London Man Who Died at G20 Protest Attacked by Police, Video Shows

Watchdog removes City of London force, whose officers helped police G20 protests, from inquiry

Britain's police watchdog is to remove the police from the investigation into the death of Ian Tomlinson during last week's G20 protests and carry out its own independent inquiry, the Guardian has learned.

Earlier this week the Independent Police Complaints Commission appointed the City of London force to investigate the incident, despite its officers having been involved in policing the protest, instead of using its own investigators.

Video obtained by the Guardian of the minutes before Tomlinson's death clearly shows City of London officers standing near the officer who attacked the newspaper seller. That officer is believed to be from the Metropolitan force.

A fresh announcement on the investigation is expected shortly. The IPCC will announce that it will use its own investigators to determine whether Tomlinson was assaulted by police and whether that contributed to his death.

The video footage shows Tomlinson walking past police with his hands in his pockets, then being knocked to the ground by a police officer in riot gear as officers from the City of London force look on, minutes before he suffered a fatal heart attack.

In a statement last Friday, the head of the City of London force declared the policing operation a success, further calling into doubt the force's suitability to conduct the investigation.

Mike Bowron, the City of London police commissioner, said: "The success of the operation is shown in the excellent feedback we have received from across the Square Mile."

There had been intense pressure on the IPCC to use its powers to conduct an independent investigation. Brian Paddick, a former deputy assistant commissioner at the Metropolitan police, demanded that police be removed from the case and said any officer who struck the innocent passerby could face a manslaughter charge.

He said the officers from the City of London force would be key witnesses in the investigation.

Paddick told the Guardian: "How can the City of London do the investigation independently? I'm sorry but there are three City of London officers in that video, how can they do the investigation? It certainly needs to be a full-blown criminal investigation ... [into] whether there is a provable link between the death and assault, because an assault is a criminal offence. Police are allowed to use force, provided it is justified."

Paddick refused to comment on whether the police actions in the video were justified, but said the officer seen striking Tomlinson could potentially face a charge of manslaughter, for which the maximum penalty is life imprisonment. "If it is held that there is a link between the violence he [the officer] was inflicting and the heart attack [suffered by Tomlinson], that then is an assault, resulting in death, albeit unintended. If a court held it is an assault, it is an unlawful action resulting in manslaughter," he said.

Reaction to the publication of the video came from the police and from across the political spectrum. The Metropolitan police commissioner, Sir Paul Stephenson, said today the video images "raise obvious concerns" and should be investigated fully.

Stephenson said the Met would co-operate with the investigation. "It is absolutely right and proper that there is a full investigation into this matter, which the Met will fully support," he said.
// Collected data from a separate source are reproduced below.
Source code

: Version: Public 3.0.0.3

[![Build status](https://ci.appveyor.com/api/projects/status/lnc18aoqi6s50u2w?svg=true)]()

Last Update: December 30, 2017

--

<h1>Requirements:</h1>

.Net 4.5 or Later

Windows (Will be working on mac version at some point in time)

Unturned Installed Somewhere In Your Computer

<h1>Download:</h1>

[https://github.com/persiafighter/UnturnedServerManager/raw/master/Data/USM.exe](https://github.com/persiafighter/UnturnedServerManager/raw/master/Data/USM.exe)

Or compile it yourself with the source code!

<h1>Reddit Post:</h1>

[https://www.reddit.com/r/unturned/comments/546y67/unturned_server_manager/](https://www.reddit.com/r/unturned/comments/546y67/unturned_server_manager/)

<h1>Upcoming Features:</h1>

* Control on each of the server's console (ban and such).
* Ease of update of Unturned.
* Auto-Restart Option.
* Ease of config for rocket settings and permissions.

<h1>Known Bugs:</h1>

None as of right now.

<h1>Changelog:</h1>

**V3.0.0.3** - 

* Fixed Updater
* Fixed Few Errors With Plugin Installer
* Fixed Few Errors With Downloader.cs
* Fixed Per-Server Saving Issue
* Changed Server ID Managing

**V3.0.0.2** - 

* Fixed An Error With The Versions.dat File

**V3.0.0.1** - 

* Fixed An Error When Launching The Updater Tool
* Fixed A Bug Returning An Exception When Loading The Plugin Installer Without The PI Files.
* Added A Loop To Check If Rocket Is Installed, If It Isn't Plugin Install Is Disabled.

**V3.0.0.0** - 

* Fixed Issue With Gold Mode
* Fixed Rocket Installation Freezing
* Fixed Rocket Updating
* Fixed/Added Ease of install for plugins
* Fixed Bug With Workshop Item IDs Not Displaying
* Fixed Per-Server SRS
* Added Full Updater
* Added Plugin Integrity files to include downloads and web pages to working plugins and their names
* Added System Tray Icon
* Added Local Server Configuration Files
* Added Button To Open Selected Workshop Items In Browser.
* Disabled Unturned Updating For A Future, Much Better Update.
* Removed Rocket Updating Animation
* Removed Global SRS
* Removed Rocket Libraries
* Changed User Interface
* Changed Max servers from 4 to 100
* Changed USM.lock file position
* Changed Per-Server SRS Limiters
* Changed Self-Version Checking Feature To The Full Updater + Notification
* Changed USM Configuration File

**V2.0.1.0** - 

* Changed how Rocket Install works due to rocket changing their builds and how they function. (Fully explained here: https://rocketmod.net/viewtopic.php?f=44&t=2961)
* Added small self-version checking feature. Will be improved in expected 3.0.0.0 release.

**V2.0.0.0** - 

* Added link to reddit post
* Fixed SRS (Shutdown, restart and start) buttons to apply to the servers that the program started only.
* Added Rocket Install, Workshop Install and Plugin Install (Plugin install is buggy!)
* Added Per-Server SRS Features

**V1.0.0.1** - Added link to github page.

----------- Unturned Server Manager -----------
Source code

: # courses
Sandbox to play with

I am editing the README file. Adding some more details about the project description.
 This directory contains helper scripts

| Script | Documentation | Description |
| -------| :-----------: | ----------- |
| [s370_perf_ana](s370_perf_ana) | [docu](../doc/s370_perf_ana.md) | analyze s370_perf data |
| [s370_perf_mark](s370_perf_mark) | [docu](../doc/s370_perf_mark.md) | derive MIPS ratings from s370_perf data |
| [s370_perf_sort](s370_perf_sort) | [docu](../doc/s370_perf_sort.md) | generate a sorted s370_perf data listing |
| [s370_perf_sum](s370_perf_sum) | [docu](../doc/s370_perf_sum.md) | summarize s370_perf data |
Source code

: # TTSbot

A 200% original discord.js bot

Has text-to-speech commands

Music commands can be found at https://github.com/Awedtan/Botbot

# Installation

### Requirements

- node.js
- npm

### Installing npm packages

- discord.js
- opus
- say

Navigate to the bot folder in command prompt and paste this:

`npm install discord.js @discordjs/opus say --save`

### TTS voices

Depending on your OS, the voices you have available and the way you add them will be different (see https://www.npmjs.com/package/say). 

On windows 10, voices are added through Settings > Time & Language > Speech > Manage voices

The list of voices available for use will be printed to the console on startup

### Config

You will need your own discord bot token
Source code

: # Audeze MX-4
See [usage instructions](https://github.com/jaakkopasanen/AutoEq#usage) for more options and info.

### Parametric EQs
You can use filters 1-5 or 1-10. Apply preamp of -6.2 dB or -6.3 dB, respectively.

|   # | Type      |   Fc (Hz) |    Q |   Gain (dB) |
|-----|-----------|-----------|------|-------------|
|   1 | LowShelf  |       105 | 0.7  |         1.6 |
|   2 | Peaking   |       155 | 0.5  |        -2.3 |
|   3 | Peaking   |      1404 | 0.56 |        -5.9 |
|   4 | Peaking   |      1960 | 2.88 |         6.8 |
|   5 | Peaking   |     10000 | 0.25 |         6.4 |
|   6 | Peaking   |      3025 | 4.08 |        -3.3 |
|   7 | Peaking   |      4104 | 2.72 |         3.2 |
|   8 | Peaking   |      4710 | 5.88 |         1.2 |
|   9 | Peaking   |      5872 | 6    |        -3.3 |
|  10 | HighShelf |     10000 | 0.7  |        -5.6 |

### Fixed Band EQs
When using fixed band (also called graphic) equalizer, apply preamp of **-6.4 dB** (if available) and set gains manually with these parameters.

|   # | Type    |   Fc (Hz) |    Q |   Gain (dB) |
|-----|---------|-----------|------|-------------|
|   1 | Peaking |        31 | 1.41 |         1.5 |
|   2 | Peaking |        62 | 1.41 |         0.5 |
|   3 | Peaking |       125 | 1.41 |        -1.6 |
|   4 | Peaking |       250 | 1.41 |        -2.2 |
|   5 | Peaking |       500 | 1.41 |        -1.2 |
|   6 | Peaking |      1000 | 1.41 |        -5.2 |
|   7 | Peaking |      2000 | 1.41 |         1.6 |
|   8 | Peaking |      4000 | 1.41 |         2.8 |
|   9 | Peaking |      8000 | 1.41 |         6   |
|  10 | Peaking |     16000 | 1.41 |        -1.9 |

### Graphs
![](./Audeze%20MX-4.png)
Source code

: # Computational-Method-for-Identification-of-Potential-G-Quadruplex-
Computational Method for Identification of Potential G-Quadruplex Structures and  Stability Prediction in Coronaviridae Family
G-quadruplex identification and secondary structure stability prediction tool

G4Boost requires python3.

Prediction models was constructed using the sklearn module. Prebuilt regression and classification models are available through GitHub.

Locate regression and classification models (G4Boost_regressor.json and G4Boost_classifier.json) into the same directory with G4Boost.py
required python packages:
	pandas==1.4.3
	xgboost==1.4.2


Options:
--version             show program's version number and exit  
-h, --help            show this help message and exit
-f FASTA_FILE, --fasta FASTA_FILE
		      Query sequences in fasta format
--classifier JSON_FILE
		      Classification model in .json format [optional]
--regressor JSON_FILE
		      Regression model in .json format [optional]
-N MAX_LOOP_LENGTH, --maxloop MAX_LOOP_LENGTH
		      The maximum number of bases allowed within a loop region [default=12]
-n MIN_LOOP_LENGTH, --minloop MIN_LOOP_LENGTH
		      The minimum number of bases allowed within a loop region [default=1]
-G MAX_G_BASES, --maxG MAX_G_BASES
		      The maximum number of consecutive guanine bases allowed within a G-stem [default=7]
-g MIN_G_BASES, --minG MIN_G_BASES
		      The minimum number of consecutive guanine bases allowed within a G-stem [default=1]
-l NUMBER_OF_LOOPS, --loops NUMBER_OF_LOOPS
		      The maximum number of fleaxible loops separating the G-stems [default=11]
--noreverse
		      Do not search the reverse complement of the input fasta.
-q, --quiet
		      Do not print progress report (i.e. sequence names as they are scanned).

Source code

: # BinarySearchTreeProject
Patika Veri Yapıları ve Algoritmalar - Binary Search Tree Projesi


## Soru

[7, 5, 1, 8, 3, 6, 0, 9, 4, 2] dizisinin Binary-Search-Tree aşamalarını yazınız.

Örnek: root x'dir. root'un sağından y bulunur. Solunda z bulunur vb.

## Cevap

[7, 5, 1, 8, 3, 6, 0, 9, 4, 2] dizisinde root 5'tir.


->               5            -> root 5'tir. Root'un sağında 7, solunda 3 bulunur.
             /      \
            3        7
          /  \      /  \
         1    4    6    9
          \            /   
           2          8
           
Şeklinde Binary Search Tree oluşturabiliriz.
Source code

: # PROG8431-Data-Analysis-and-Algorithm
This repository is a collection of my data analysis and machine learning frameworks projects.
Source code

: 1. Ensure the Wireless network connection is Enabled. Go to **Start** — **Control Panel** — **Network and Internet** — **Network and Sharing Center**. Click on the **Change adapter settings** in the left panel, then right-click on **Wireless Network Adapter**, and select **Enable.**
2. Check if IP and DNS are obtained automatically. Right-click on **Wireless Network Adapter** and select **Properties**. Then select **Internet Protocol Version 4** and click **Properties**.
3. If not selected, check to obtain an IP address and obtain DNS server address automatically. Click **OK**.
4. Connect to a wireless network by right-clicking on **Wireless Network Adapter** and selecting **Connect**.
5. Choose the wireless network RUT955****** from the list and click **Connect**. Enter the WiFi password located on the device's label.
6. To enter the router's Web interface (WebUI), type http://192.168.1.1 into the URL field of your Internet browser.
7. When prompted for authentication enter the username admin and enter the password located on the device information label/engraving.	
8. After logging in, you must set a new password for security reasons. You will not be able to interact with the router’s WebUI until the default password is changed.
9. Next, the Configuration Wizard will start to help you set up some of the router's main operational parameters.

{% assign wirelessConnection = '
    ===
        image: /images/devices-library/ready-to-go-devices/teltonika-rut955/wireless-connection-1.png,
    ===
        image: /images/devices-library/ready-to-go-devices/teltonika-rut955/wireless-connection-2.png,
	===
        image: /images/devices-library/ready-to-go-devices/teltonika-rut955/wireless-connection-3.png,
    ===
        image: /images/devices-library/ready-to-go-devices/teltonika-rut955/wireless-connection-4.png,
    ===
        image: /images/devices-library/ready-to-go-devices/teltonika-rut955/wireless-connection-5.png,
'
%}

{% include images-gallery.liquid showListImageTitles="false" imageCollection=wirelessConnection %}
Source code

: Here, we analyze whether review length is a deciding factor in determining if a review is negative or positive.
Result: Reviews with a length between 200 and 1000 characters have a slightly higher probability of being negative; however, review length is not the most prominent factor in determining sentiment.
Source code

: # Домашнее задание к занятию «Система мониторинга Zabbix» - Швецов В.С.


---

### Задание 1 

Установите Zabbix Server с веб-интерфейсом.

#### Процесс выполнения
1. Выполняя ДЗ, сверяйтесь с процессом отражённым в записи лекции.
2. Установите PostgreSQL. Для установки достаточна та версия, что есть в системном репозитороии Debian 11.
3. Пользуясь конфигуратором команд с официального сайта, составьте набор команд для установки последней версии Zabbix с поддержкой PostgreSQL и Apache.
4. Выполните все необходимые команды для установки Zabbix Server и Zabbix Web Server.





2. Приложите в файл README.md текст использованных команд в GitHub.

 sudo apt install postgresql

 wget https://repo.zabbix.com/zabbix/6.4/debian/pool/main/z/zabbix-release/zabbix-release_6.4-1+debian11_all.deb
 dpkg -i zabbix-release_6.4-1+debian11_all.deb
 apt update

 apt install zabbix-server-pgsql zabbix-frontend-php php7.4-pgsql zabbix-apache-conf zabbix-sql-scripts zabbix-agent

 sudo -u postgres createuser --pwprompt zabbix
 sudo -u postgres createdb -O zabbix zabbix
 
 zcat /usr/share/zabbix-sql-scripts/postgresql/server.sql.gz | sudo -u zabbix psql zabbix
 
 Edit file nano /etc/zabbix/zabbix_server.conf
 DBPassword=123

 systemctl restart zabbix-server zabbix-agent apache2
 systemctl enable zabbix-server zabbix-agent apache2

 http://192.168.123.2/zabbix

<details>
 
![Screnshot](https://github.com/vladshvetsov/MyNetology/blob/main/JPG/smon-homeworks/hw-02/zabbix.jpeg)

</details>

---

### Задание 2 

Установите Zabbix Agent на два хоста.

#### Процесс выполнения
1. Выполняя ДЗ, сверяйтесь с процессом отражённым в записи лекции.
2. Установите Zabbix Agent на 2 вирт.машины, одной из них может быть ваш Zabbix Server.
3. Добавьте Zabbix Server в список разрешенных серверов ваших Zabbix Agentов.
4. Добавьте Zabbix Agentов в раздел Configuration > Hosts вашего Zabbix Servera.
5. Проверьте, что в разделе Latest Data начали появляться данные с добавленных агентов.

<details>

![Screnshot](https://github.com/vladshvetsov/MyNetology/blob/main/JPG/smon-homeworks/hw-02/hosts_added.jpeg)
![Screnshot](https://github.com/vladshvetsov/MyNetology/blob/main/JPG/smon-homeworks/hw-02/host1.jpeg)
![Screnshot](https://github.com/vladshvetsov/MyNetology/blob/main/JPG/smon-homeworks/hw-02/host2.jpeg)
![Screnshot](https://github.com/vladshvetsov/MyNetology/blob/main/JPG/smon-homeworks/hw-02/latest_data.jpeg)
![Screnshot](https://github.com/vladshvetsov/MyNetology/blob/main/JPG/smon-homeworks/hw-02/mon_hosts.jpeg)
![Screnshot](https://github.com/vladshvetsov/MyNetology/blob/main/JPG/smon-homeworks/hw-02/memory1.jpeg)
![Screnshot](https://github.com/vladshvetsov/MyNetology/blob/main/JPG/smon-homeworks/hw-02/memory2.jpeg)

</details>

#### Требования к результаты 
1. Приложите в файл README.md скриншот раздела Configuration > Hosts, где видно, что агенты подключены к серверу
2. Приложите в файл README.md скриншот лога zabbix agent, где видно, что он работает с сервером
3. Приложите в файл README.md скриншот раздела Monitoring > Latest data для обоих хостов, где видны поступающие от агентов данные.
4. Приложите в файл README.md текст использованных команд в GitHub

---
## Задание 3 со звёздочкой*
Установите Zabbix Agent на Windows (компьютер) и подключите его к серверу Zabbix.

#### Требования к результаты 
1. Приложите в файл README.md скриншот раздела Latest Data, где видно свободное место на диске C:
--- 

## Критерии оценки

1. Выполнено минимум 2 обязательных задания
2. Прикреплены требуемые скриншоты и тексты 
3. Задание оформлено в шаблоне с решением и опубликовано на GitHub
The home secretary, Jacqui Smith, defended the IPPC's role in the inquiry, saying there would be a criminal case if necessary: "What's extremely important from the events last week, from the sad death of Ian Tomlinson, is that there is an inquiry through the IPCC," she said. "If it identifies the need for a criminal investigation then that also needs to be pursued."

Boris Johnson, the London mayor, is pressing for a "speedy and thorough" inquiry by the police complaints body, his chief spokesman said. He said the mayor had watched the footage today and had been seriously concerned by what he saw.

Many opposition and backbench Labour MPs had called for a fully independent inquiry into the attack.

The Labour MP David Winnick, a member of the home affairs select committee, said City of London should not be running the investigation. "One thing is quite clear," he said, "the inquiry taking place by City of London police is hardly satisfactory, even if that inquiry is being managed or monitored by the Independent Police Complaints Commission."

The shadow home secretary, Chris Grayling, said the video footage was "extremely alarming and leave[s] big questions to be answered by the police. It's right that there should be an independent investigation. The inquiry must be completed quickly so that any further appropriate action can be taken."

The Liberal Democrat justice spokesman, David Howarth, said: "This video clearly shows an unprovoked attack by a police officer on a passerby. It is sickening. There must be a full-scale criminal investigation. The officer concerned and the other officers shown in the video must immediately come forward."